▸ EXERCISE REQUIREMENTS
Filter the listing below for "client" and report every line that has it.
..............................
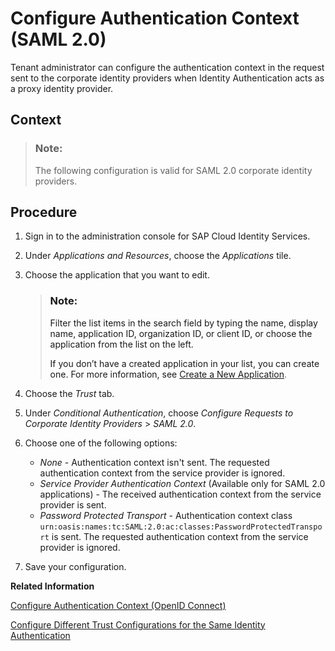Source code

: <!-- loio028cee2589fd418896ae0235b0aeac40 -->

# Configure Authentication Context \(SAML 2.0\)

Tenant administrator can configure the authentication context in the request sent to the corporate identity providers when Identity Authentication acts as a proxy identity provider.



<a name="loio028cee2589fd418896ae0235b0aeac40__context_t4h_3mb_3bc"/>

## Context

> ### Note:  
> The following configuration is valid for SAML 2.0 corporate identity providers.



<a name="loio028cee2589fd418896ae0235b0aeac40__steps_exl_bpk_f4b"/>

## Procedure

1.  Sign in to the administration console for SAP Cloud Identity Services.

2.  Under *Applications and Resources*, choose the *Applications* tile.

3.  Choose the application that you want to edit.

    > ### Note:  
    > Filter the list items in the search field by typing the name, display name, application ID, organization ID, or client ID, or choose the application from the list on the left.
    > 
    > If you don’t have a created application in your list, you can create one. For more information, see [Create a New Application](create-a-new-application-0d4b255.md).

4.  Choose the *Trust* tab.

5.  Under *Conditional Authentication*, choose *Configure Requests to Corporate Identity Providers* \> *SAML 2.0*.

6.  Choose one of the following options:

    -   *None* - Authentication context isn't sent. The requested authentication context from the service provider is ignored.
    -   *Service Provider Authentication Context* \(Available only for SAML 2.0 applications\) - The received authentication context from the service provider is sent.
    -   *Password Protected Transport* - Authentication context class `urn:oasis:names:tc:SAML:2.0:ac:classes:PasswordProtectedTransport` is sent. The requested authentication context from the service provider is ignored.

7.  Save your configuration.


**Related Information**  


[Configure Authentication Context \(OpenID Connect\)](configure-authentication-context-openid-connect-cdd3424.md "Tenant administrator can configure the authentication context in the request sent to the corporate identity providers when Identity Authentication acts as a proxy identity provider.")

[Configure Different Trust Configurations for the Same Identity Authentication](configure-different-trust-configurations-for-the-same-identity-authentication-ba2faa9.md "Tenant administrator can configure the issuer name in the request sent to the corporate identity providers when Identity Authentication acts as a proxy identity provider.")

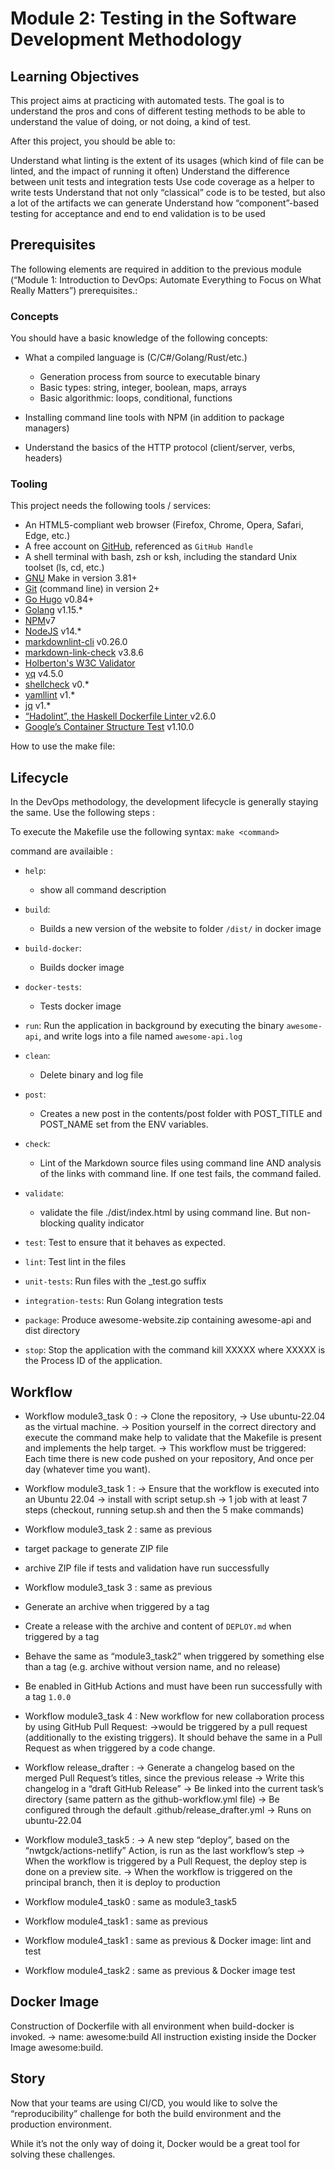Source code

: # Module 2: Testing in the Software Development Methodology

## Learning Objectives

This project aims at practicing with automated tests. The goal is to understand
the pros and cons of different testing methods to be able to understand the value
of doing, or not doing, a kind of test.

After this project, you should be able to:

Understand what linting is the extent of its usages (which kind of file can be linted,
and the impact of running it often)
Understand the difference between unit tests and integration tests
Use code coverage as a helper to write tests
Understand that not only “classical” code is to be tested, but also a
lot of the artifacts we can generate
Understand how “component”-based testing for acceptance and end to end
validation is to be used

## Prerequisites

The following elements are required in addition to the previous
module (“Module 1: Introduction to DevOps:
Automate Everything to Focus on What Really Matters”) prerequisites.:

### Concepts

You should have a basic knowledge of the following concepts:

- What a compiled language is (C/C#/Golang/Rust/etc.)

  - Generation process from source to executable binary
  - Basic types: string, integer, boolean, maps, arrays
  - Basic algorithmic: loops, conditional, functions

- Installing command line tools with NPM (in addition to package managers)

- Understand the basics of the HTTP protocol (client/server, verbs, headers)

### Tooling

This project needs the following tools / services:

- An HTML5-compliant web browser (Firefox, Chrome, Opera, Safari, Edge, etc.)
- A free account on [GitHub](https://github.com/), referenced as `GitHub Handle`
- A shell terminal with bash, zsh or ksh, including the standard
  Unix toolset (ls, cd, etc.)
- [GNU](https://www.gnu.org/software/make/) Make in version 3.81+
- [Git](https://git-scm.com/book/en/v2/Getting-Started-The-Command-Line)
  (command line) in version 2+
- [Go Hugo](https://gohugo.io/) v0.84+
- [Golang](https://intranet.hbtn.io/rltoken/5ypbIenKj6LiymRm619--A) v1.15.\*
- [NPM](https://intranet.hbtn.io/rltoken/RcU82lwHHO4xEQCtWEv1sg)v7
- [NodeJS](https://intranet.hbtn.io/rltoken/XWIqoQhjv16uVWfGbCdInw) v14.\*
- [markdownlint-cli](https://intranet.hbtn.io/rltoken/hplwMW8M8BKVQyhDso0pOw) v0.26.0
- [markdown-link-check](https://intranet.hbtn.io/rltoken/BRJGBHXvkAUKt50KrFOm0A)
  v3.8.6
- [Holberton's W3C Validator](https://intranet.hbtn.io/rltoken/ll8gJ8CPoI9tfn1OTDE8rA)
- [yq](https://intranet.hbtn.io/rltoken/9wlxJjlqCE6XyPa6TQ0RsQ) v4.5.0
- [shellcheck](https://intranet.hbtn.io/rltoken/7e95a2wDfOHFQGKJqRlHgg) v0.\*
- [yamllint](https://intranet.hbtn.io/rltoken/B1BZ_C_5ANyq005Vd0LWNw) v1.\*
- [jq](https://intranet.hbtn.io/rltoken/pVjsOvuSQavip_1Y4u--4Q) v1.\*
- [“Hadolint”, the Haskell Dockerfile Linter ](https://intranet.hbtn.io/rltoken/nGlz7o9eZiyOcK8YWq4nxg) v2.6.0
- [Google’s Container Structure Test](https://intranet.hbtn.io/rltoken/-xKynPTm9JMlE41n8CYtxg) v1.10.0

How to use the make file:

## Lifecycle

In the DevOps methodology, the development lifecycle is generally staying the same.
Use the following steps :

To execute the Makefile use the following syntax:
`make <command>`

command are availaible :

- `help`:

  - show all command description

- `build`:

  - Builds a new version of the website to folder `/dist/` in docker image

- `build-docker`:

  - Builds docker image

- `docker-tests`:

  - Tests docker image

- `run`: Run the application in background by executing the binary `awesome-api`,
  and write logs into a file named `awesome-api.log`

- `clean`:

  - Delete binary and log file

- `post`:

  - Creates a new post in the contents/post folder with POST_TITLE and POST_NAME
    set from the ENV variables.

- `check`:

  - Lint of the Markdown source files using command line AND
    analysis of the links with
    command line. If one test fails, the command failed.

- `validate`:

  - validate the file ./dist/index.html by using command line. But non-blocking
    quality indicator

- `test`: Test to ensure that it behaves as expected.

- `lint`: Test lint in the files

- `unit-tests`: Run files with the \_test.go suffix

- `integration-tests`: Run Golang integration tests

- `package`: Produce awesome-website.zip containing awesome-api and dist directory

- `stop`: Stop the application with the command kill XXXXX where XXXXX is the Process
  ID of the application.

## Workflow

- Workflow module3_task 0 :
  -> Clone the repository,
  -> Use ubuntu-22.04 as the virtual machine.
  -> Position yourself in the correct directory and execute the command make help to
  validate that the Makefile is present and implements the help target.
  -> This workflow must be triggered:
  Each time there is new code pushed on your repository,
  And once per day (whatever time you want).

- Workflow module3_task 1 :
  -> Ensure that the workflow is executed into an Ubuntu 22.04
  -> install with script setup.sh
  -> 1 job with at least 7 steps (checkout, running setup.sh and then the 5 make commands)

- Workflow module3_task 2 :
  same as previous
- target package to generate ZIP file
- archive ZIP file if tests and validation have run successfully

- Workflow module3_task 3 :
  same as previous
- Generate an archive when triggered by a tag
- Create a release with the archive and content of `DEPLOY.md`
  when triggered by a tag
- Behave the same as “module3_task2” when triggered by something else than a tag
  (e.g. archive without version name, and no release)
- Be enabled in GitHub Actions and must have been run successfully with a tag `1.0.0`

- Workflow module3_task 4 :
  New workflow for new collaboration process by using GitHub Pull Request:
  ->would be triggered by a pull request (additionally to the existing
  triggers). It should behave the same in a Pull Request as when triggered
  by a code change.

- Workflow release_drafter :
  -> Generate a changelog based on the merged Pull Request’s titles,
  since the previous release
  -> Write this changelog in a “draft GitHub Release”
  -> Be linked into the current task’s directory (same pattern as the
  github-workflow.yml file)
  -> Be configured through the default .github/release_drafter.yml
  -> Runs on ubuntu-22.04

- Workflow module3_task5 :
  -> A new step “deploy”, based on the “nwtgck/actions-netlify” Action, is run
  as the last workflow’s step
  -> When the workflow is triggered by a Pull Request, the deploy step is done
  on a preview site.
  -> When the workflow is triggered on the principal branch, then it is deploy to production

- Workflow module4_task0 :
  same as module3_task5

- Workflow module4_task1 :
  same as previous

- Workflow module4_task1 :
  same as previous
  & Docker image: lint and test

- Workflow module4_task2 :
  same as previous
  & Docker image test

## Docker Image

Construction of Dockerfile with all environment when build-docker is invoked.
-> name: awesome:build
All instruction existing inside the Docker Image awesome:build.

## Story

Now that your teams are using CI/CD, you would like to solve the “reproducibility”
challenge for both the build environment and the production environment.

While it’s not the only way of doing it, Docker would be a great tool for solving
these challenges.
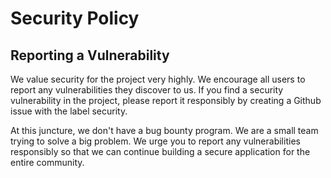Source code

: # Security Policy

## Reporting a Vulnerability

We value security for the project very highly. We encourage all users to report any vulnerabilities they discover to us.
If you find a security vulnerability in the project, please report it responsibly by creating a Github issue with the label security.

At this juncture, we don't have a bug bounty program. We are a small team trying to solve a big problem. We urge you to report any vulnerabilities responsibly
so that we can continue building a secure application for the entire community.

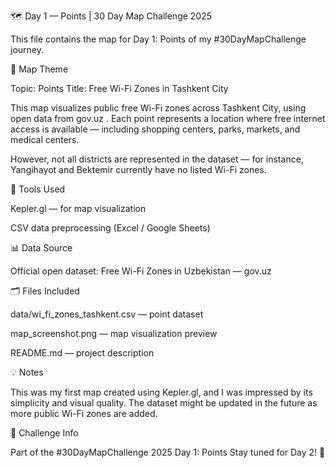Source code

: 🗺️ Day 1 — Points | 30 Day Map Challenge 2025

This file contains the map for Day 1: Points of my #30DayMapChallenge
 journey.

📍 Map Theme

Topic: Points
Title: Free Wi-Fi Zones in Tashkent City

This map visualizes public free Wi-Fi zones across Tashkent City, using open data from gov.uz
.
Each point represents a location where free internet access is available — including shopping centers, parks, markets, and medical centers.

However, not all districts are represented in the dataset — for instance, Yangihayot and Bektemir currently have no listed Wi-Fi zones.

🧰 Tools Used

Kepler.gl
 — for map visualization

CSV data preprocessing (Excel / Google Sheets)

📊 Data Source

Official open dataset: Free Wi-Fi Zones in Uzbekistan — gov.uz

🗂️ Files Included

data/wi_fi_zones_tashkent.csv — point dataset

map_screenshot.png — map visualization preview

README.md — project description

💡 Notes

This was my first map created using Kepler.gl, and I was impressed by its simplicity and visual quality.
The dataset might be updated in the future as more public Wi-Fi zones are added.

📅 Challenge Info

Part of the #30DayMapChallenge 2025
Day 1: Points
Stay tuned for Day 2! 🚀
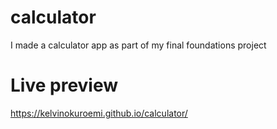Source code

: # calculator
I made a calculator app as part of my final foundations project

# Live preview
https://kelvinokuroemi.github.io/calculator/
..............................
▸ TASK RESPONSE
    > Filter the list items in the search field by typing the name, display name, application ID, organization ID, or client ID, or choose the application from the list on the left.
- Understand the basics of the HTTP protocol (client/server, verbs, headers)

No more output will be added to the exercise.